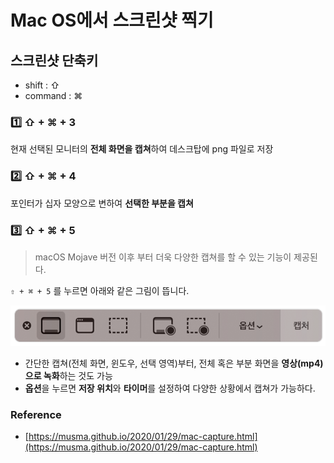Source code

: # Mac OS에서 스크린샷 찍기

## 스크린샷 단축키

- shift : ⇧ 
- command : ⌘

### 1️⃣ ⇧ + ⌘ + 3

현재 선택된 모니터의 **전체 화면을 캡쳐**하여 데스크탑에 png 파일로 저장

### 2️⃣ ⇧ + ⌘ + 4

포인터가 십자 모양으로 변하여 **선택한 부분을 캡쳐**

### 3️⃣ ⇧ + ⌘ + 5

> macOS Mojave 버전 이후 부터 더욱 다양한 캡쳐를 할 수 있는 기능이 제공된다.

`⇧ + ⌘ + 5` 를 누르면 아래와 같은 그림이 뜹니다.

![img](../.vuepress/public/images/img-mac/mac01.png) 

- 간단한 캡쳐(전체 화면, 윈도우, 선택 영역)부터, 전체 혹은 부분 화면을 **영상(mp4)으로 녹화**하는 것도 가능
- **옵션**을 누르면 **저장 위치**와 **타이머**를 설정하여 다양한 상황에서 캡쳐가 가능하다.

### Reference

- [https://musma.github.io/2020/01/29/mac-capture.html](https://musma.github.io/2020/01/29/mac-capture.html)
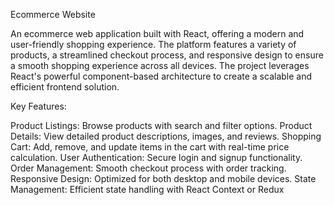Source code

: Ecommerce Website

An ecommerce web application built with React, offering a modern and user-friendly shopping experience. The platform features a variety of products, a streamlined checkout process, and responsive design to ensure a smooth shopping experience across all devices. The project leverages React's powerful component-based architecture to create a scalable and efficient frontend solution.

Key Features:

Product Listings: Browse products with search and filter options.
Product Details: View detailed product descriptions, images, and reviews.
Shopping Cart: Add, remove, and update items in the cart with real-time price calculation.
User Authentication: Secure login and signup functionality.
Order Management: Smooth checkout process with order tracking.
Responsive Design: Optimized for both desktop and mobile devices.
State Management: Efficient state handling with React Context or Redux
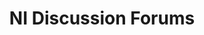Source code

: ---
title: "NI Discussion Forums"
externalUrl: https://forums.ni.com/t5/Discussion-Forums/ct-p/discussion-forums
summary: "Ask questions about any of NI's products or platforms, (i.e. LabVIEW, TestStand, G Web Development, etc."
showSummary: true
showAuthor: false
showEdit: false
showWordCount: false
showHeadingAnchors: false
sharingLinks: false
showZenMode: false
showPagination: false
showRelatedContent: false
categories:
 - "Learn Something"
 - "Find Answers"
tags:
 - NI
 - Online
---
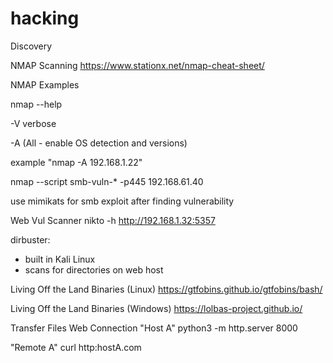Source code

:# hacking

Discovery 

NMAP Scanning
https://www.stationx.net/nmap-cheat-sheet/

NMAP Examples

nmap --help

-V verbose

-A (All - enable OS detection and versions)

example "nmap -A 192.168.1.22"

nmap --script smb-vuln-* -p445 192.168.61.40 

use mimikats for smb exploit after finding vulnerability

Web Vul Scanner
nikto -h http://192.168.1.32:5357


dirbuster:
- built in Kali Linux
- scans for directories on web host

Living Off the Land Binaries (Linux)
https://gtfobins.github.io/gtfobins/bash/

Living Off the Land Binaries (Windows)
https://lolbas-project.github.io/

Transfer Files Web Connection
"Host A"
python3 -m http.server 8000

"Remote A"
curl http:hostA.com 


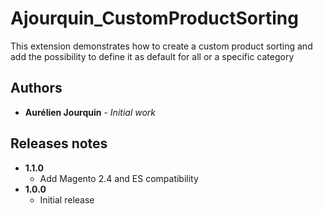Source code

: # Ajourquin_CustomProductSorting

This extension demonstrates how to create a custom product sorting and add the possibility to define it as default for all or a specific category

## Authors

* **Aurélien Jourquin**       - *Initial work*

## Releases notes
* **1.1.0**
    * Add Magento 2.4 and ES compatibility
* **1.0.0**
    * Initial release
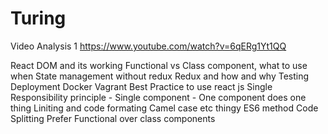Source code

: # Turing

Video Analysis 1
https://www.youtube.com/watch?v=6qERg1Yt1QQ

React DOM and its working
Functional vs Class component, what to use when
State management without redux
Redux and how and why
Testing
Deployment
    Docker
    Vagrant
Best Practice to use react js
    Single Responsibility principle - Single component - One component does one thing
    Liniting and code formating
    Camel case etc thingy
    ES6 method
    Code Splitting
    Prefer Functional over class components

----------------

*What to work on*
Reproduce only the lines from the beginning of the data through the line that contains "있는 기능이 제공된다.", both included, and please drop the pictures.

*Exercise response*
Source code

: # Mac OS에서 스크린샷 찍기

## 스크린샷 단축키

- shift : ⇧ 
- command : ⌘

### 1️⃣ ⇧ + ⌘ + 3

현재 선택된 모니터의 **전체 화면을 캡쳐**하여 데스크탑에 png 파일로 저장

### 2️⃣ ⇧ + ⌘ + 4

포인터가 십자 모양으로 변하여 **선택한 부분을 캡쳐**

### 3️⃣ ⇧ + ⌘ + 5

> macOS Mojave 버전 이후 부터 더욱 다양한 캡쳐를 할 수 있는 기능이 제공된다.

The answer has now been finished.